Family Guidance Helps Guide Those Fighting Alcohol Addiction

By Alan Van Zandt |

Published 04/25 2014 09:42PM

Updated 04/26 2014 09:00AM

(ST. JOSEPH, Mo.) There are around 18 million Americans labeled as alcoholics. Locally, almost 2,000 people with a substance abuse disorder are treated at St. Joseph Family Guidance Center.

"Alcoholism actually is a disease," said Kristina Hannon, Vice President of Behavioral Healthcare at Family Guidance. "Alcoholism as a disease is not a choice behavior. People don't choose to be addicted, people don't choose to abuse alcohol on a routine basis."

Most clients at Family Guidance enter through the court system, having been sent for treatment as part of their sentence after being convicted of a crime.

"It's not just going to a doctor's office and getting a prescription every 30 days," Hannon said. "We recognize, as a disease, alcoholism is influenced by genetic factors, environmental factors and psychosocial factors."

A challenge of going through treatment for alcoholism is that there often is a stigma associated with the disease compared to other ailments.

"A lot of times people feel ostracized by their families or they don't want their friends or coworkers to know that they're getting treated for alcoholism," Hannon said. "Even when they present for treatment, they might not believe it's a true disease or it might be a choice or they hear it from their families."

But experts agree the key to alcoholism prevention is getting to kids early. The average age of first alcohol use in Buchanan County is 12 years old.

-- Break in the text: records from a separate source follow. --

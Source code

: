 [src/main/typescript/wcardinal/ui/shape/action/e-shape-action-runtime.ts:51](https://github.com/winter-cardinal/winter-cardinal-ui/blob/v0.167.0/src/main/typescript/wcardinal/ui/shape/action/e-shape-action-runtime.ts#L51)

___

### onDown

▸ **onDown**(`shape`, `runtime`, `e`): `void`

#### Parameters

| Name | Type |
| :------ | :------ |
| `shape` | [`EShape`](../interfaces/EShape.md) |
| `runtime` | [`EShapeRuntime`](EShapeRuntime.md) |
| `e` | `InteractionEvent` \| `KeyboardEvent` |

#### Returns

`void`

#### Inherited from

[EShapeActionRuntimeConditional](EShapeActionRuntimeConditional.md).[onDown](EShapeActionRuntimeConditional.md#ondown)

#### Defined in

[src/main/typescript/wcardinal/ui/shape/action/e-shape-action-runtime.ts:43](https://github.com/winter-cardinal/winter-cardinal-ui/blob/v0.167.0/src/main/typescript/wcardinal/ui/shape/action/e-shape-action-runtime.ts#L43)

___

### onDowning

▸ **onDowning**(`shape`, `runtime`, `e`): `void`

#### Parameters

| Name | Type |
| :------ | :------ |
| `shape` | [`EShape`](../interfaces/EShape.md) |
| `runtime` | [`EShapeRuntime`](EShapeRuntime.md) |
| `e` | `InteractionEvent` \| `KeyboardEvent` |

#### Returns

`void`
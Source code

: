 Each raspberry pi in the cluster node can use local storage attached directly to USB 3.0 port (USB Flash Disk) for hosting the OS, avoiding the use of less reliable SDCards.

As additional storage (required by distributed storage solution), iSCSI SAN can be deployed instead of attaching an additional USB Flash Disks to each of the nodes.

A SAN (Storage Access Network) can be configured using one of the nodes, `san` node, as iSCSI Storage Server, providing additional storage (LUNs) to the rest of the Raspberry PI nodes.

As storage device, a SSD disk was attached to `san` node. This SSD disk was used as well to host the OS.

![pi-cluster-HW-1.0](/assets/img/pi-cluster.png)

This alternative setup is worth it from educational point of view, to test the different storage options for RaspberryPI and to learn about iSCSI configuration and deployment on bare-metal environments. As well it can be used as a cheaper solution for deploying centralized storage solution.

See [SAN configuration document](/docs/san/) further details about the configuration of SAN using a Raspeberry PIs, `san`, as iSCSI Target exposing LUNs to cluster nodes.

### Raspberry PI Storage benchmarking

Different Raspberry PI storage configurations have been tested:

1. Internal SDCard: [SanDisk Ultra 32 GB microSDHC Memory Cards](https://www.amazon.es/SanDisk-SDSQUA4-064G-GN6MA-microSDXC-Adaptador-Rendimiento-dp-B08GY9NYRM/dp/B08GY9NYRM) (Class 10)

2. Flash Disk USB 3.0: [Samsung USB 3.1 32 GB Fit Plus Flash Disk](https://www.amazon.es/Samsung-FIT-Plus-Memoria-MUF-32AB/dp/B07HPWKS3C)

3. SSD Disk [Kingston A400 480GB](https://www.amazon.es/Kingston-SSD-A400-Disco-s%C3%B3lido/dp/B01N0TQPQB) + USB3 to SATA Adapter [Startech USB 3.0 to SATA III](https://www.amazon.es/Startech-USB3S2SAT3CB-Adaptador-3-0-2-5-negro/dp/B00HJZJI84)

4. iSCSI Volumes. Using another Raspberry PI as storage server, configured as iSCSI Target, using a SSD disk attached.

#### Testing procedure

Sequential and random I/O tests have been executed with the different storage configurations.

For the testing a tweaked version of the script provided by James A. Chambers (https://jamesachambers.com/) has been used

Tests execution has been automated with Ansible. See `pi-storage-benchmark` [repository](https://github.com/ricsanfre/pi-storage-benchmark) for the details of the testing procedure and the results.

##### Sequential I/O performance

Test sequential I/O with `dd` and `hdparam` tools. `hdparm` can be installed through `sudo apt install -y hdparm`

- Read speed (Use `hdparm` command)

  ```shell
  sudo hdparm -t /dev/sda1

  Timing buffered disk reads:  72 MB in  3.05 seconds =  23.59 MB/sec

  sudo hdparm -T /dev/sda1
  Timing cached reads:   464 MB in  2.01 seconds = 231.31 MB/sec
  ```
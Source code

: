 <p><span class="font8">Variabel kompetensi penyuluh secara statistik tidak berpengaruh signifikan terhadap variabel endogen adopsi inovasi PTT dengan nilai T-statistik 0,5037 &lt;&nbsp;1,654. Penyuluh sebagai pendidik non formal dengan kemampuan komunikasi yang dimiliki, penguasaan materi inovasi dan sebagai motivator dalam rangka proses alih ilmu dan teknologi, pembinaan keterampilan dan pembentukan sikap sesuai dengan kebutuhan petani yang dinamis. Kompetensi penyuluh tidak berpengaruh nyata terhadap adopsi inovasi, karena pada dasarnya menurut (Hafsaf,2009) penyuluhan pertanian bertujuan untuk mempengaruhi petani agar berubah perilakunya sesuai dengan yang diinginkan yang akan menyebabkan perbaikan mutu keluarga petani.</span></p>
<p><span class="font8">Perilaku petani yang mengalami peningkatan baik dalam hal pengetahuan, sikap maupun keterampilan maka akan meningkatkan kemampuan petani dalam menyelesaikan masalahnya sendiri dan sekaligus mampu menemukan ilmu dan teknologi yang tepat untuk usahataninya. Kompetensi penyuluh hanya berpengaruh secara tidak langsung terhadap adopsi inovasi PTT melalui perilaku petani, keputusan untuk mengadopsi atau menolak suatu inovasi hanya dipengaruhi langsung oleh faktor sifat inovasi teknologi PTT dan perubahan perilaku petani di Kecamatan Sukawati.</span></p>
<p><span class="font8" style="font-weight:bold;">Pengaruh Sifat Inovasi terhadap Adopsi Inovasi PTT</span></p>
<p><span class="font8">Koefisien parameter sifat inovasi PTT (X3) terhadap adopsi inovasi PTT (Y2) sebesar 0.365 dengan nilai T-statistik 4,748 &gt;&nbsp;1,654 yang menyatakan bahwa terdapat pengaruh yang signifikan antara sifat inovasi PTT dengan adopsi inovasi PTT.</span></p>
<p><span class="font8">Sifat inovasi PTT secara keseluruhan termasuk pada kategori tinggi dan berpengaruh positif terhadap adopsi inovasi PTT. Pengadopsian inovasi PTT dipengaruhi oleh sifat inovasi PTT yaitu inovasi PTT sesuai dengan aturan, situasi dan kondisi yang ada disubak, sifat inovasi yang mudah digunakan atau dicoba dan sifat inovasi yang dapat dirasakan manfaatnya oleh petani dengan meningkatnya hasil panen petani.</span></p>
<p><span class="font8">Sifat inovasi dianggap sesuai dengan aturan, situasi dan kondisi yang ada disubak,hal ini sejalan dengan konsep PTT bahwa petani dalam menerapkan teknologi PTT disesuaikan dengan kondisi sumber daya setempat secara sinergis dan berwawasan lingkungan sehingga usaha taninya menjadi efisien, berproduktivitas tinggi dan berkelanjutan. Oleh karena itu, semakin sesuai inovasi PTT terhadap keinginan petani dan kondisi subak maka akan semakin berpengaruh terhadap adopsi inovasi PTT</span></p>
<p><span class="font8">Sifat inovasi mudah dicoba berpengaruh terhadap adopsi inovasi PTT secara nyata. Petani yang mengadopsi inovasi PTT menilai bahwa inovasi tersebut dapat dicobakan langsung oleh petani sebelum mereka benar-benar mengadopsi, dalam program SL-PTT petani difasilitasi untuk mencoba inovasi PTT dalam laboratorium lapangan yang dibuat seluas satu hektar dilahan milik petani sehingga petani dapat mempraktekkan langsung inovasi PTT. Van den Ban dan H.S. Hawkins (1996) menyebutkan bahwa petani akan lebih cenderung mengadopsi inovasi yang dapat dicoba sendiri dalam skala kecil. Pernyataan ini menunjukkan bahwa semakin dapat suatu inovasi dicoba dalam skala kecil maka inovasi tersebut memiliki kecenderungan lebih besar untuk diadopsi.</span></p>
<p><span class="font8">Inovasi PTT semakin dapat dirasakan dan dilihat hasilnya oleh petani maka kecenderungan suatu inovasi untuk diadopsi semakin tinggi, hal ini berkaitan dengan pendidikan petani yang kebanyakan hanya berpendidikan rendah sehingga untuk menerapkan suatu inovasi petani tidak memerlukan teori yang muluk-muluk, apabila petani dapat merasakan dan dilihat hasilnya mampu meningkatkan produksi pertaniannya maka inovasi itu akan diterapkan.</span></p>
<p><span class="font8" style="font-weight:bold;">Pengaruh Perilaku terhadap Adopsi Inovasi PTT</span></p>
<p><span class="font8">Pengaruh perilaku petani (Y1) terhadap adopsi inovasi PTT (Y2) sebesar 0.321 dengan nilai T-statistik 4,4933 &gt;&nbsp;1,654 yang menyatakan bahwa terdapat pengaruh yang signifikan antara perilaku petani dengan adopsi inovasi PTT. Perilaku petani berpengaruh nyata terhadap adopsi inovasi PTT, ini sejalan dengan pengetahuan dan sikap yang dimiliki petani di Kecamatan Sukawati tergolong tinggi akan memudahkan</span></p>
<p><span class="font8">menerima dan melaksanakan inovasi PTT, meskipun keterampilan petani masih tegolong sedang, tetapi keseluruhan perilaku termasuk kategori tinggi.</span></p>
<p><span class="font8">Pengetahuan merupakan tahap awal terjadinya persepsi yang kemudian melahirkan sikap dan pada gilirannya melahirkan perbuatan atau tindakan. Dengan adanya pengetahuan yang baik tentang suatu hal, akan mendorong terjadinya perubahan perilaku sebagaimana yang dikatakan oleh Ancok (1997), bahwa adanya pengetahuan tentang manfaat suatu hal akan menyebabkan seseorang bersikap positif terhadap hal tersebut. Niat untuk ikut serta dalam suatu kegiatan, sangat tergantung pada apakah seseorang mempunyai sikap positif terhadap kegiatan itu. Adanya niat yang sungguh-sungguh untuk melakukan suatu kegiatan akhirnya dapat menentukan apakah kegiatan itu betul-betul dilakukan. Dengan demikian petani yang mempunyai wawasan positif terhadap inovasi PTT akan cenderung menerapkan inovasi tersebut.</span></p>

"The younger you start drinking, the higher likelihood you are to develop an alcohol abuse problem," Hannon said.

"I don't think it is that parents don't care, I just don't think we're educating and talking to their kids early enough," said Angela Reynolds, from St. Joseph Youth Alliance. "You've heard, early education is the best model."

And part of the problem is that alcoholism runs in the family.

"That's one of the things we talk about, to try and educate parents about that so they know their family history and to make sure kids know that it runs in their family and know what it can cause for them personally," said Robin Hammond, Executive Director of the Youth Alliance.

Family Guidance extimates the 1,800 clients they see per year may only be one-quarter of those locally who need help with alcohol abuse.